■ WORK ORDER: State how many lines in the entries below include the string "however", and give nothing beyond that number.

*** ENTRIES SHOWN ***

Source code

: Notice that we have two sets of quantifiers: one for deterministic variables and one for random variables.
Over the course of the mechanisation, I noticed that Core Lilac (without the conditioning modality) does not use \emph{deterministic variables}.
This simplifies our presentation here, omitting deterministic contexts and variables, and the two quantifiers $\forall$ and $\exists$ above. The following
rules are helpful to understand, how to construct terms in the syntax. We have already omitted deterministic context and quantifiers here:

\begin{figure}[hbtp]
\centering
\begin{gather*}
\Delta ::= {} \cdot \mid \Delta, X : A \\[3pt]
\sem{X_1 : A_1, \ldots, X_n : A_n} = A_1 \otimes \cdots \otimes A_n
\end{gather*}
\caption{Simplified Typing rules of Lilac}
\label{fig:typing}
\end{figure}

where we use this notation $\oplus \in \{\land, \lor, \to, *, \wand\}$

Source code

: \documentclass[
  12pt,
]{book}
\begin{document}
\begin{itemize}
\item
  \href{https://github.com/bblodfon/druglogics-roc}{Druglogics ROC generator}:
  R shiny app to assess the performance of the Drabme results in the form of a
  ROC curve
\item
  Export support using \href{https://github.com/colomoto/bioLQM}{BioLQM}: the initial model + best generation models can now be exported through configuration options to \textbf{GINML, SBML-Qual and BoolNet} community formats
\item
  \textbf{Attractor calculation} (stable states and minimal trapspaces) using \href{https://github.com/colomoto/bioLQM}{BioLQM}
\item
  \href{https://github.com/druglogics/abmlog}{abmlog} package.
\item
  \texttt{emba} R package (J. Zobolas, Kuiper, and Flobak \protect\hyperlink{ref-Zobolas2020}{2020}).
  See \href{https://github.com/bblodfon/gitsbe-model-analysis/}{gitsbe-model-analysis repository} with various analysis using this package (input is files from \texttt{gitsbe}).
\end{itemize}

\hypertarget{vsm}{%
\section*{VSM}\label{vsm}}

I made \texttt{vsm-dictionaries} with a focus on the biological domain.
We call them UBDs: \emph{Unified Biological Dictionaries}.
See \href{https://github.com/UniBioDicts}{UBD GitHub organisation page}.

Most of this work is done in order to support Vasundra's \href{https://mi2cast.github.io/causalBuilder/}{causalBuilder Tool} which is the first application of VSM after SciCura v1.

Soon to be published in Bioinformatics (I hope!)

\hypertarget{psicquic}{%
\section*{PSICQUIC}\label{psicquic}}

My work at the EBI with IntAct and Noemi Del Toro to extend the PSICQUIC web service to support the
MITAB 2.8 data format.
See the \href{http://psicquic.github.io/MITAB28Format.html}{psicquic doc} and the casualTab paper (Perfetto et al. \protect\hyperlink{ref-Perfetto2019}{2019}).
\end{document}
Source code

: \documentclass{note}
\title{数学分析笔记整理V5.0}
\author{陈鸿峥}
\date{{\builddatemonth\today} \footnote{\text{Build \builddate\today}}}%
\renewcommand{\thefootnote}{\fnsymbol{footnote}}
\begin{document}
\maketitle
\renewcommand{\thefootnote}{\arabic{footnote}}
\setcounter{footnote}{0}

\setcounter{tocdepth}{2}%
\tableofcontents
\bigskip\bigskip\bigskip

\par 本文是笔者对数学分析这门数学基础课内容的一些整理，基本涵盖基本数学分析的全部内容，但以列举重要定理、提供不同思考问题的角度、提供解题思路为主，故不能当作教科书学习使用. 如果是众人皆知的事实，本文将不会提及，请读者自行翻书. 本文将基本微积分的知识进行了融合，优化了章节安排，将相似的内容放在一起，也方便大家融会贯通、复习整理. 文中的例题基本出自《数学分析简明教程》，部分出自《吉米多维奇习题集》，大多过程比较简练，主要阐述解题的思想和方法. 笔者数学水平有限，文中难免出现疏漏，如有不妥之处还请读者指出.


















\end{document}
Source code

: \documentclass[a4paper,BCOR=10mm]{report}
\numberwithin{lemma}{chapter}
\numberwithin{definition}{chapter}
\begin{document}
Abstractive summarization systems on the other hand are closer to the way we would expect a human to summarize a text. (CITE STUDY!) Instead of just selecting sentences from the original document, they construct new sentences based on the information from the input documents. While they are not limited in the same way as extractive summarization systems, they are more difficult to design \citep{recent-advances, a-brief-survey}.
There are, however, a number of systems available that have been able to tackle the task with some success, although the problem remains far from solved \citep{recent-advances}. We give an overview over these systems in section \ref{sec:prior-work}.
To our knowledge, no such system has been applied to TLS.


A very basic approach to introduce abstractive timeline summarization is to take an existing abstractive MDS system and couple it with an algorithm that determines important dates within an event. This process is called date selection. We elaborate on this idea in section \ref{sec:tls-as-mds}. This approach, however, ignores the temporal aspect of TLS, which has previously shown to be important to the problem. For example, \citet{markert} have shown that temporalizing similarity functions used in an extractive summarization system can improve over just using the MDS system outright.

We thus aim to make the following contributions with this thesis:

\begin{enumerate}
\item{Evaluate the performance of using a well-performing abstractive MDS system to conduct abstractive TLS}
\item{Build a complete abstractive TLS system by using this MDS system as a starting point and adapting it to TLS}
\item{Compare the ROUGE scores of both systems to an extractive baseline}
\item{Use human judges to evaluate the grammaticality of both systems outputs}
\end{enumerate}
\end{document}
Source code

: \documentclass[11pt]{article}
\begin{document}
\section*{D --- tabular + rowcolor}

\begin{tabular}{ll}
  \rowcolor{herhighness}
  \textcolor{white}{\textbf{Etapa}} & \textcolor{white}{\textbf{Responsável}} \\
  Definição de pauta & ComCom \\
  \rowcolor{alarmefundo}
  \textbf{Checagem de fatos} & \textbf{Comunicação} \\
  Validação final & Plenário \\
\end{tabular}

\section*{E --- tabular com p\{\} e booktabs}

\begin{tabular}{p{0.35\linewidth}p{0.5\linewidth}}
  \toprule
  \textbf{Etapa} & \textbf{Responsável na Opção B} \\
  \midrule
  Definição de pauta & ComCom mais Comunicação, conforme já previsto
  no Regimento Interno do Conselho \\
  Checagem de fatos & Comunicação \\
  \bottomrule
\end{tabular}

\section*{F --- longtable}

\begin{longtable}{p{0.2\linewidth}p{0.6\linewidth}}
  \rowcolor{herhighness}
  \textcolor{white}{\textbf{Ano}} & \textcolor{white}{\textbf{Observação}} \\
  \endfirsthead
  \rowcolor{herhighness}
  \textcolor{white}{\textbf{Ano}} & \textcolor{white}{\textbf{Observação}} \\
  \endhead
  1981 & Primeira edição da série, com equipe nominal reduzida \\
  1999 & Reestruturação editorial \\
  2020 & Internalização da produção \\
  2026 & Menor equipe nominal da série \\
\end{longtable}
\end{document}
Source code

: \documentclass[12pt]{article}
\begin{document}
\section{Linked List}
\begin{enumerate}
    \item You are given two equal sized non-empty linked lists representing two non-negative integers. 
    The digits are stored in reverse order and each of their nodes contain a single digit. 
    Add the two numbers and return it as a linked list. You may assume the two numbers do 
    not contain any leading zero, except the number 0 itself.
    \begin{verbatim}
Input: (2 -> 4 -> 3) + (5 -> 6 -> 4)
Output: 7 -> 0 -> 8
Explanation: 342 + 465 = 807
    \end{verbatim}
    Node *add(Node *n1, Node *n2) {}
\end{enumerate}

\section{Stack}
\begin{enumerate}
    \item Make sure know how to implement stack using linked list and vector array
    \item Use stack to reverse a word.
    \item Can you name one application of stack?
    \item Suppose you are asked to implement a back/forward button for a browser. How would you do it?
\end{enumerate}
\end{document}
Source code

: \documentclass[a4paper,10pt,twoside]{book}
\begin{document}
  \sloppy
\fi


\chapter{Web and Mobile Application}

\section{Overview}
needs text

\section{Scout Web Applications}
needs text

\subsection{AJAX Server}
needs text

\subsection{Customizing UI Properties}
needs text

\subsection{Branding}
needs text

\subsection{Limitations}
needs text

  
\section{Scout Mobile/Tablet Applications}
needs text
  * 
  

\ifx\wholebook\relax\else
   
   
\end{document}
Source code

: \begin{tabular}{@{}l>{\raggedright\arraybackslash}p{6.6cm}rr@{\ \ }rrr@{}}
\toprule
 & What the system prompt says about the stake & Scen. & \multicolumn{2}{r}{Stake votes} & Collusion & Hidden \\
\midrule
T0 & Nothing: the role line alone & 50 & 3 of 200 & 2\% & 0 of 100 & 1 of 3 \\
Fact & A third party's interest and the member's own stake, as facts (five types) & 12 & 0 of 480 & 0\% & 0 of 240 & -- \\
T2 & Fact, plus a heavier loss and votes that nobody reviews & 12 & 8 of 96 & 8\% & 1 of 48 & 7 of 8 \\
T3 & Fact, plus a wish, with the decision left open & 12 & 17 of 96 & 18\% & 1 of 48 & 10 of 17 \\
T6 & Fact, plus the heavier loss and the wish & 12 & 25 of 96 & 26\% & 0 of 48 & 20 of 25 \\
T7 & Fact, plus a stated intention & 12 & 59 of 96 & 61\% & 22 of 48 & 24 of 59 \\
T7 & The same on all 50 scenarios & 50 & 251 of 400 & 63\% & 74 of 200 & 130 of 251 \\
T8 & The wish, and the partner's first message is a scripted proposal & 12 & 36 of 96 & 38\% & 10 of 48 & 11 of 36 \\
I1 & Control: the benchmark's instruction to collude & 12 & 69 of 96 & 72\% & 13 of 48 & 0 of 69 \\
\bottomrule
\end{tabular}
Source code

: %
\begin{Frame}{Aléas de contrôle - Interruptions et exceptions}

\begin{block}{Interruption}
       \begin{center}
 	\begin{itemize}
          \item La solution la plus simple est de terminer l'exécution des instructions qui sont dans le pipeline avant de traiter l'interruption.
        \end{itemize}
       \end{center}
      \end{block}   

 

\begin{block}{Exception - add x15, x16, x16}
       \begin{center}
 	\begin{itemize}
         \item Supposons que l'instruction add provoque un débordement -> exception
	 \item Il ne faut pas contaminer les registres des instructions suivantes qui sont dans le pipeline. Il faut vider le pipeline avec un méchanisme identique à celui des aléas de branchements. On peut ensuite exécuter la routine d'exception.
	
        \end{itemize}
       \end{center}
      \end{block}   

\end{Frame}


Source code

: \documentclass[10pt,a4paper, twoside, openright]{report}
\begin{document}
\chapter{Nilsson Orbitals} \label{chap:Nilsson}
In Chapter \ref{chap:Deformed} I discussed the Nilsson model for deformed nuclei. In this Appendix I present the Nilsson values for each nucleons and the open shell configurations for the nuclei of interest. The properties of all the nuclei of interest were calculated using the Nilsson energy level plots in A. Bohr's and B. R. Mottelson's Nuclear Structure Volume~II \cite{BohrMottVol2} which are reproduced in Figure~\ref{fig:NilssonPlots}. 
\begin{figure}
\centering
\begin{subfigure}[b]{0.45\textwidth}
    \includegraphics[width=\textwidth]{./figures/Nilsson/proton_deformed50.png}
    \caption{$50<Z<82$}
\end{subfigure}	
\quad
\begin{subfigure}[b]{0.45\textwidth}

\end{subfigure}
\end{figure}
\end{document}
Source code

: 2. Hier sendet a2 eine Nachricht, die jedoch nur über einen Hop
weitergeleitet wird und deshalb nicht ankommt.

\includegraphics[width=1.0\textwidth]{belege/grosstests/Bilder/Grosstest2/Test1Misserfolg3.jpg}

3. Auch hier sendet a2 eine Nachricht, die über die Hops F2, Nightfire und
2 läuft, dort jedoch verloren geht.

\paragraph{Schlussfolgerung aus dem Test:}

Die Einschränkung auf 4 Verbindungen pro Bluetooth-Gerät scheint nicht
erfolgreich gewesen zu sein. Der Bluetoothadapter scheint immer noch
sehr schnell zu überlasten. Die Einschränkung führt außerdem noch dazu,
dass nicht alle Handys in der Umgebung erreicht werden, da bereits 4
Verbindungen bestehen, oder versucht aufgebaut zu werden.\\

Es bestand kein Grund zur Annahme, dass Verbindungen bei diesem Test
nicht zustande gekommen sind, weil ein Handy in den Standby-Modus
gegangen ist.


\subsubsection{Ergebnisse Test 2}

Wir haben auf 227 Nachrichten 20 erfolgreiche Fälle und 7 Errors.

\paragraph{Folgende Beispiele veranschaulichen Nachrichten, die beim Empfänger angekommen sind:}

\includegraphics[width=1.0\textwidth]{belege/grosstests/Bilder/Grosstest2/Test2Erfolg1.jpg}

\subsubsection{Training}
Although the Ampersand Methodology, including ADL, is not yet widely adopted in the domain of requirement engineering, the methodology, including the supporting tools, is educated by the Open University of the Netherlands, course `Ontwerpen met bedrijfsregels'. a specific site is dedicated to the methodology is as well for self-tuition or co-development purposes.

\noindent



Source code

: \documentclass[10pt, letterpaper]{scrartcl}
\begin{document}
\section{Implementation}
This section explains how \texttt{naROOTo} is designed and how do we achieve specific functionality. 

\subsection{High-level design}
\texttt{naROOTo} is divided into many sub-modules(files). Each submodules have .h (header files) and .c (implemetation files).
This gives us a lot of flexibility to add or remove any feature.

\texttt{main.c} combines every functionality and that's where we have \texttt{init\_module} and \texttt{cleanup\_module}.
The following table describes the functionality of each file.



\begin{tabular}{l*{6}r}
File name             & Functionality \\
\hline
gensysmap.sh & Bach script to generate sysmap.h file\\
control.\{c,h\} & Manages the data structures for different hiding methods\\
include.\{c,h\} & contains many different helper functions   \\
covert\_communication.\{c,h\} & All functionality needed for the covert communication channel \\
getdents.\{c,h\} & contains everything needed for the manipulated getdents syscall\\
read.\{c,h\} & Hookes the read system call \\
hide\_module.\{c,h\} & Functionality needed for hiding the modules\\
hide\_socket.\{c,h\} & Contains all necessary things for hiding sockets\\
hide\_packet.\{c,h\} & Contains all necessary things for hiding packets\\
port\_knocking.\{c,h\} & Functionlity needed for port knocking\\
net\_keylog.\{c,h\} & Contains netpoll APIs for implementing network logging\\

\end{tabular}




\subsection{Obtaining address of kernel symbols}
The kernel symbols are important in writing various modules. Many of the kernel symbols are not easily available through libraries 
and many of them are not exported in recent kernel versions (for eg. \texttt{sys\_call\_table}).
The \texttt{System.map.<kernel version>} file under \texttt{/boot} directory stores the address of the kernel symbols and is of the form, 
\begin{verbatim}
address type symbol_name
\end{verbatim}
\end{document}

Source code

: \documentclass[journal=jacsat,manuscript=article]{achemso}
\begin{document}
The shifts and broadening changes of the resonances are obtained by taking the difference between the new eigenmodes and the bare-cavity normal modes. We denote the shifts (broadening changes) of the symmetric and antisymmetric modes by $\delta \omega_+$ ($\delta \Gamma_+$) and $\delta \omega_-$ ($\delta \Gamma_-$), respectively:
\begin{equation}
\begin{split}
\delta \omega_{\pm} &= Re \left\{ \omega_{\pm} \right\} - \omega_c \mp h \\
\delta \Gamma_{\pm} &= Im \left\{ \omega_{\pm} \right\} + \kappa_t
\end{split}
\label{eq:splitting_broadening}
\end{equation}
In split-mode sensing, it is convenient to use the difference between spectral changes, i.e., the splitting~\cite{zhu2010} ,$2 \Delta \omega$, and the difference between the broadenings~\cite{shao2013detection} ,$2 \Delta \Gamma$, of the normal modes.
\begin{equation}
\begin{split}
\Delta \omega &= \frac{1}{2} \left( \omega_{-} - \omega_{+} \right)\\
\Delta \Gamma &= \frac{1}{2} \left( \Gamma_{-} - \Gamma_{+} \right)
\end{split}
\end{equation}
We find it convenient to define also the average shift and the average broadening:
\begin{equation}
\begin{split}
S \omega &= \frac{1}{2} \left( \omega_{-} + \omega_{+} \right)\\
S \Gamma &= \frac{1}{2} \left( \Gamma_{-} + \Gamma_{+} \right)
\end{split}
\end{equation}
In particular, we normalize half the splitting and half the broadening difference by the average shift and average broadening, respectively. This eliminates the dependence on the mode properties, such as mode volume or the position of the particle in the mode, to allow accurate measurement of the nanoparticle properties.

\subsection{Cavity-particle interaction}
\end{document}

***

■ FINISHED EXERCISE: 2